TRENTO. Un anno da incorniciare quello di Ruggero Tita (Qui magazine D-Sport con copertina e intervista) che punta alle Olimpiadi di Tokyo 2020. Il velista trentino e Caterina Banti hanno ricevuto la nomination nel prestigioso premio "Rolex Award- Sailor of the Year". Si tratta degli "Oscar della vela" e assegna il titolo di miglior velista dell'anno al mondo.
Ma tutti possono aiutare a colpi di click Tita, membro onorario del Team Luna Rossa, a raggiungere questo traguardo: il 30% della decisione dipende dal voto del pubblico e le votazioni sono aperte online (Qui link per votare).
E' dal 2008, quando il premio è andato a Alessandra Sensini, che un rappresentante italiano non viene selezionato per concorrere al riconoscimento più ambito per i velisti, mentre è la prima volta in assoluto che due azzurri corrono al "Rolex Award- Sailor of the Year".

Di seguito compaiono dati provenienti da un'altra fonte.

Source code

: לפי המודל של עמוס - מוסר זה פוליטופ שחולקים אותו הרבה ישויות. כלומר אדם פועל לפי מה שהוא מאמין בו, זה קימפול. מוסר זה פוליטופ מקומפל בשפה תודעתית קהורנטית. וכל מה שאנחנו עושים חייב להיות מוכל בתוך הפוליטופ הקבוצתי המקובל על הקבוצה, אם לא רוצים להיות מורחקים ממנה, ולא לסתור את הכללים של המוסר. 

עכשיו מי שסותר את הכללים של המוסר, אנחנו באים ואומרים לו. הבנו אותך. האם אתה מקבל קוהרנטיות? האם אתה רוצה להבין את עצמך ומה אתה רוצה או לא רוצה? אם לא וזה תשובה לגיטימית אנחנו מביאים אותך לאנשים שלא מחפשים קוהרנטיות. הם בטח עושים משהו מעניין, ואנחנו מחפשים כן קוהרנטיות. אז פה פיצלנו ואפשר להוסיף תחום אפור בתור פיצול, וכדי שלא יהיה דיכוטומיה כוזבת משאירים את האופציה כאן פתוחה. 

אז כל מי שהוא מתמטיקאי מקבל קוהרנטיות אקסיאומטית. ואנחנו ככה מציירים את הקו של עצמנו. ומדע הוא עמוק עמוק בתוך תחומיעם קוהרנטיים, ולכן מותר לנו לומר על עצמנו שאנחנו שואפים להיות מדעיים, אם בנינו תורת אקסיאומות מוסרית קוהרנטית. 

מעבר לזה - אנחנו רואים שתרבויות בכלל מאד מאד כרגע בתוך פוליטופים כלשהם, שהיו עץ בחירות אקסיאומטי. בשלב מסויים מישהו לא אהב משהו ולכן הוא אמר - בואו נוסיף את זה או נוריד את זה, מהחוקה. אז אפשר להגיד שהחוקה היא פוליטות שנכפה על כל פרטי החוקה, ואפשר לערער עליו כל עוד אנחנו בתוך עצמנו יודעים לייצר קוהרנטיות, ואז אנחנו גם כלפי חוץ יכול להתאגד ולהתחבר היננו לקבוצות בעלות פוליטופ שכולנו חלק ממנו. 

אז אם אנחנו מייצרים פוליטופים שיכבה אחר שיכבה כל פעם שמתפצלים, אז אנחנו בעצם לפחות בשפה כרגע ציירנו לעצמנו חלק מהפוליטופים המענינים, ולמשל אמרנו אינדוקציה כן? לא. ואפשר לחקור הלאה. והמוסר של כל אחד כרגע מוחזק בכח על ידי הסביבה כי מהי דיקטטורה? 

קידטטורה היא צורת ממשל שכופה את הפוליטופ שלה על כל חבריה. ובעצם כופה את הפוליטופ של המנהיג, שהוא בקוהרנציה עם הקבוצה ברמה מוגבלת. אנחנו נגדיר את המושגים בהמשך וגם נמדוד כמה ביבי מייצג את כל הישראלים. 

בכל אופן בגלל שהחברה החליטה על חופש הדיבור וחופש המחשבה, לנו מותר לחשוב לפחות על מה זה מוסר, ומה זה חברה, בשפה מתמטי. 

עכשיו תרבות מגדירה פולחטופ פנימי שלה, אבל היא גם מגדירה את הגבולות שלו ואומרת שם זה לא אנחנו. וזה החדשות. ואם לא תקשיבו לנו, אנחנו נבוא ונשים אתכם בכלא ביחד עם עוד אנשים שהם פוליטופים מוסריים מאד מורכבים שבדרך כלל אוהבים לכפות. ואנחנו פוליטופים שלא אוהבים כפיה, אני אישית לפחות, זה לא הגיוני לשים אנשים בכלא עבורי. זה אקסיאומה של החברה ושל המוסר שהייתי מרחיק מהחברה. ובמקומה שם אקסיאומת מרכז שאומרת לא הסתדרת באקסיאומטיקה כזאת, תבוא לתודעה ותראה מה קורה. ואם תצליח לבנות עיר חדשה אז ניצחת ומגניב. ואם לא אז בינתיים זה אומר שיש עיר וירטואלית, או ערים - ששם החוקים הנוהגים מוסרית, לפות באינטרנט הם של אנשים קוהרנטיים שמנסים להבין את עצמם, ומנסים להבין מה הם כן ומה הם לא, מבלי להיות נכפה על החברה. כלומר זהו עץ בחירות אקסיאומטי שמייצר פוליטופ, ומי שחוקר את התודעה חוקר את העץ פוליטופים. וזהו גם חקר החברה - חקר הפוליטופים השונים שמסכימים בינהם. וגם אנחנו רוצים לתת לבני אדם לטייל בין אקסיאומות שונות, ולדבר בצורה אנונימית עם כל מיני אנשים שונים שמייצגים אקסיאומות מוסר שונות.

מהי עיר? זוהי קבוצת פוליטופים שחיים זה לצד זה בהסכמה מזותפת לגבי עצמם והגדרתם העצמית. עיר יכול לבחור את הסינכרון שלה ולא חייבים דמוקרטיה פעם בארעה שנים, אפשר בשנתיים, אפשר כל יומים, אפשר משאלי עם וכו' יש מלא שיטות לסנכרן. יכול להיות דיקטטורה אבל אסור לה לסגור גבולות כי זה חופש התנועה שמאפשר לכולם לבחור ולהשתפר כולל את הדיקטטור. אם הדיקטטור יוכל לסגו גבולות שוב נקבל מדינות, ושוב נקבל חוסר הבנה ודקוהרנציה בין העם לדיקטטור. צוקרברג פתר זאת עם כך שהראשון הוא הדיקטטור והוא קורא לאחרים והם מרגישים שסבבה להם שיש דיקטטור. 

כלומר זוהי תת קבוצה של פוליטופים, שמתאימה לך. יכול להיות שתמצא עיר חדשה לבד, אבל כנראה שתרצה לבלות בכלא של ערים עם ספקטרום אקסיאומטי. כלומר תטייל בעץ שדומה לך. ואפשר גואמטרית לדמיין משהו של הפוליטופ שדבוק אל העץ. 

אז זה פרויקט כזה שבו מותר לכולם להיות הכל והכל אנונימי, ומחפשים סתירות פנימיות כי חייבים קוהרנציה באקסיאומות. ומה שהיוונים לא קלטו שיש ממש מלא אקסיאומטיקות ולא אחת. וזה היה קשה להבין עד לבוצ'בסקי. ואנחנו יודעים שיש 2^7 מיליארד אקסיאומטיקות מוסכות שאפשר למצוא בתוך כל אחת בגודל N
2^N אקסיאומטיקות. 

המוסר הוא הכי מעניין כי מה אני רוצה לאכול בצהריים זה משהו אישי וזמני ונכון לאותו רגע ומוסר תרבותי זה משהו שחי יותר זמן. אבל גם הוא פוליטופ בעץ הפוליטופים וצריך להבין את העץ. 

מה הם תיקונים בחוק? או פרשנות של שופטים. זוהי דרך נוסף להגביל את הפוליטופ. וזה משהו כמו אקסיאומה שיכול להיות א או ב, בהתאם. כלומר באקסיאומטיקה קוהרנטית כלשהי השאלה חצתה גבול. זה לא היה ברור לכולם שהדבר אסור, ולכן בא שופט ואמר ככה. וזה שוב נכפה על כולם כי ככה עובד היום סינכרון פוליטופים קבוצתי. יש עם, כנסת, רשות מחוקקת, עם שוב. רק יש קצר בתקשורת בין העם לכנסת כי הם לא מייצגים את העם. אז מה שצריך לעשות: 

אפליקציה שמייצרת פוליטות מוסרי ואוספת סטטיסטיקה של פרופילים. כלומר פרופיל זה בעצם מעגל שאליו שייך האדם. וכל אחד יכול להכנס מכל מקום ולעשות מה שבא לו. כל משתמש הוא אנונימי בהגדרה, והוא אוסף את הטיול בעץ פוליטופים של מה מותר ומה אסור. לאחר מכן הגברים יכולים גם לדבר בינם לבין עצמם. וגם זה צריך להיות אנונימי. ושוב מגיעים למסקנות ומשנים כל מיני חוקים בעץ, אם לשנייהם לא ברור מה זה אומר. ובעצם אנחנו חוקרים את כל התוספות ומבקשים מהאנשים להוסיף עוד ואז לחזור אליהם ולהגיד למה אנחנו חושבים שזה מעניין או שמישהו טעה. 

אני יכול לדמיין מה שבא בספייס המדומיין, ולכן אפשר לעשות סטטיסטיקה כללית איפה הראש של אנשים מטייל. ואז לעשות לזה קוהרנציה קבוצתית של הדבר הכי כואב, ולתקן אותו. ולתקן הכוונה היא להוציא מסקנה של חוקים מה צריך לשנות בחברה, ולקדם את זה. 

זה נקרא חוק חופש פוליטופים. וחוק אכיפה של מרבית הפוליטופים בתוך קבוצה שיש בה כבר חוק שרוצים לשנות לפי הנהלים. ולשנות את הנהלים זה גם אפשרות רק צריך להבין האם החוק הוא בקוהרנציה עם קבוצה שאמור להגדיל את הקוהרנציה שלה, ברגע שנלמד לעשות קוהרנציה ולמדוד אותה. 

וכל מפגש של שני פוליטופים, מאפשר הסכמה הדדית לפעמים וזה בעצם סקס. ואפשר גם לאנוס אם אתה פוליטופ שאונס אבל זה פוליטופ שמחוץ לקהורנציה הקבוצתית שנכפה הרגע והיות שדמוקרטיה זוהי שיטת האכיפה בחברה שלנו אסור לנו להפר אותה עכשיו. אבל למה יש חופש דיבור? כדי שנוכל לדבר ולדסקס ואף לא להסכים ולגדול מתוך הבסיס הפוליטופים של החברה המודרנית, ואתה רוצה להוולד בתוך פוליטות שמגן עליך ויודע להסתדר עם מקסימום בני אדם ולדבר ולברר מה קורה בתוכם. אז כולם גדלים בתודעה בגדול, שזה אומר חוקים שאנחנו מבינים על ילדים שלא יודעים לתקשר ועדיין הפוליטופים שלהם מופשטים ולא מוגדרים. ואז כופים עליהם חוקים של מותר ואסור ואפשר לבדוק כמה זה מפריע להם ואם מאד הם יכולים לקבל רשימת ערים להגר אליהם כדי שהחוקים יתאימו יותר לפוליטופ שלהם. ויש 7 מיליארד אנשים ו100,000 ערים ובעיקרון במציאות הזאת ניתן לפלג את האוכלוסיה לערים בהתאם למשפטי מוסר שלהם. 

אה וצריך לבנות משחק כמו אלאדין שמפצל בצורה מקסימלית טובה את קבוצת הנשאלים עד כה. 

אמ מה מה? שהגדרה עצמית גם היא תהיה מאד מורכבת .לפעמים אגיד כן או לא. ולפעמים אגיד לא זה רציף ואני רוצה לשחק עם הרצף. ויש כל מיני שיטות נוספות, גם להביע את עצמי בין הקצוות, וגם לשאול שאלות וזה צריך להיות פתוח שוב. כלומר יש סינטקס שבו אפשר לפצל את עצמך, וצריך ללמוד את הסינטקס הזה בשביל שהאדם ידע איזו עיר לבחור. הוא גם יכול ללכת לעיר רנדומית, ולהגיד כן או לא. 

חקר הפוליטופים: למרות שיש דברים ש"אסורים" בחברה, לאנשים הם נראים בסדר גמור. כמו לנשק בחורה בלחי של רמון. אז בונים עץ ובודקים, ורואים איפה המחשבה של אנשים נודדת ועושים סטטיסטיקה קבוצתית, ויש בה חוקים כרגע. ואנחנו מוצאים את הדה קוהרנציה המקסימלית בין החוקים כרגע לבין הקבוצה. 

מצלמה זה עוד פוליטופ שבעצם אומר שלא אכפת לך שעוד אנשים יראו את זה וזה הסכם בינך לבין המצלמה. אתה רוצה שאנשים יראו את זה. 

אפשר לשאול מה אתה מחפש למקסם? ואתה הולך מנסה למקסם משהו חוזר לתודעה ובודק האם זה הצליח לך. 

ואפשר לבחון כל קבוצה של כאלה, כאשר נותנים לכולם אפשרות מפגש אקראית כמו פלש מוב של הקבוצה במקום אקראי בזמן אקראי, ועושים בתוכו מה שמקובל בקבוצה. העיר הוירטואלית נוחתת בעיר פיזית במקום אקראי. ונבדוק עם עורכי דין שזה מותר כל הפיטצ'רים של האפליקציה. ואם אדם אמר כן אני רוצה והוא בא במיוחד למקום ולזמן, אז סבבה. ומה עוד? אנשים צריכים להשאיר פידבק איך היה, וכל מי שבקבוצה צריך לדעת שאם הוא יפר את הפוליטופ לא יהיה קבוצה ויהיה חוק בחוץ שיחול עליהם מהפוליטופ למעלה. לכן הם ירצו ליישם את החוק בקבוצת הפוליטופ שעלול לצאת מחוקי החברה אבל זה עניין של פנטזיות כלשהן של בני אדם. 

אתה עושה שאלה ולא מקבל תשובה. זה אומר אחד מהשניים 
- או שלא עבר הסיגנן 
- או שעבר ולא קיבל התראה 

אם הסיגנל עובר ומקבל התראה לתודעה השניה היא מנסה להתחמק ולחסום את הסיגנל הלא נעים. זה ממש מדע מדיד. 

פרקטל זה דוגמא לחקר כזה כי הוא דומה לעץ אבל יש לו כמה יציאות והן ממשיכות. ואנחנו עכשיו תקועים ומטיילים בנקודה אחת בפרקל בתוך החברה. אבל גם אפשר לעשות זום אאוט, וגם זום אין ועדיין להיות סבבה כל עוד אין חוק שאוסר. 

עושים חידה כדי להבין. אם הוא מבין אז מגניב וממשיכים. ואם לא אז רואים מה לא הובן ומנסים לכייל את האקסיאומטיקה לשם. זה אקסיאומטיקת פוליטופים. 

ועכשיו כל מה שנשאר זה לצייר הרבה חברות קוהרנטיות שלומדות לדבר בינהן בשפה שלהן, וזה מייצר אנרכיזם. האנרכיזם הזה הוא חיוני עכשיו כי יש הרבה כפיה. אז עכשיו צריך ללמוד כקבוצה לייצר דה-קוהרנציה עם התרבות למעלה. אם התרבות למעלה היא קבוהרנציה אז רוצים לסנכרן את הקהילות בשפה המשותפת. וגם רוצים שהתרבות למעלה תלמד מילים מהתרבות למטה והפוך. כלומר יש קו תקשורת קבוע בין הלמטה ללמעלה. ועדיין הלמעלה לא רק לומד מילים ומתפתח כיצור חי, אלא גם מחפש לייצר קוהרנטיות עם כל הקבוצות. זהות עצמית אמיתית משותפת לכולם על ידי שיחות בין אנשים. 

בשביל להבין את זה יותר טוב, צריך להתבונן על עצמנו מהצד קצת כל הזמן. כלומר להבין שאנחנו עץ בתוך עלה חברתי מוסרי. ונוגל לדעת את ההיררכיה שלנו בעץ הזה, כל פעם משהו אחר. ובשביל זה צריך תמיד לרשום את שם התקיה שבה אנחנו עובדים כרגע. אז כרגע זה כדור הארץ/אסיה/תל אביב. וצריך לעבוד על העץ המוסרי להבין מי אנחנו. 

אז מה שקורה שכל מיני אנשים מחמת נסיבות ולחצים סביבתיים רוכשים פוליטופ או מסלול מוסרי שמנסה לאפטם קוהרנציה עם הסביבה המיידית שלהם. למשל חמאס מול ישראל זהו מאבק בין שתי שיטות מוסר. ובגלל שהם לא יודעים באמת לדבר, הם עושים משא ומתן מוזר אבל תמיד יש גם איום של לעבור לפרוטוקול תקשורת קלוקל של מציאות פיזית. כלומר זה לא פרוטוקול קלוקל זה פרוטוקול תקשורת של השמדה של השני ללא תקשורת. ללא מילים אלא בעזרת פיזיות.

Una nomination che arriva dopo un 2018 da capogiro per Tita e Banti, che non sono mai stati sconfitti in regata. Dal Campionato italiano classi olimpiche al trofeo Princesa Sofia - Palma di Majorca, dalle tappe di Coppa del Mondo a Hyeres e Marsiglia al campionato europeo Gdynia in Polonia fino al Campionato mondiale di Aarhaus in Danimarca, l'equipaggio è sempre salito sul gradino più alto del podio.
Una carriera da predestinato per Tita, appassionato di vela fin da bambino e nella squadra nazionale già a 12 anni, quando vince il Campionato italiano, quello svizzero e il campionato europeo nella classe Optimist.
Passa sul 29er, classe propedeutica al 49er, con il quale vince alcuni Campionati italiani rappresenta l'Italia alle Olimpiadi di Rio de Janeiro nel 2016. Dopo le Olimpiadi decide di affrontare una nuova sfida sul Nacra17 Full Foiling.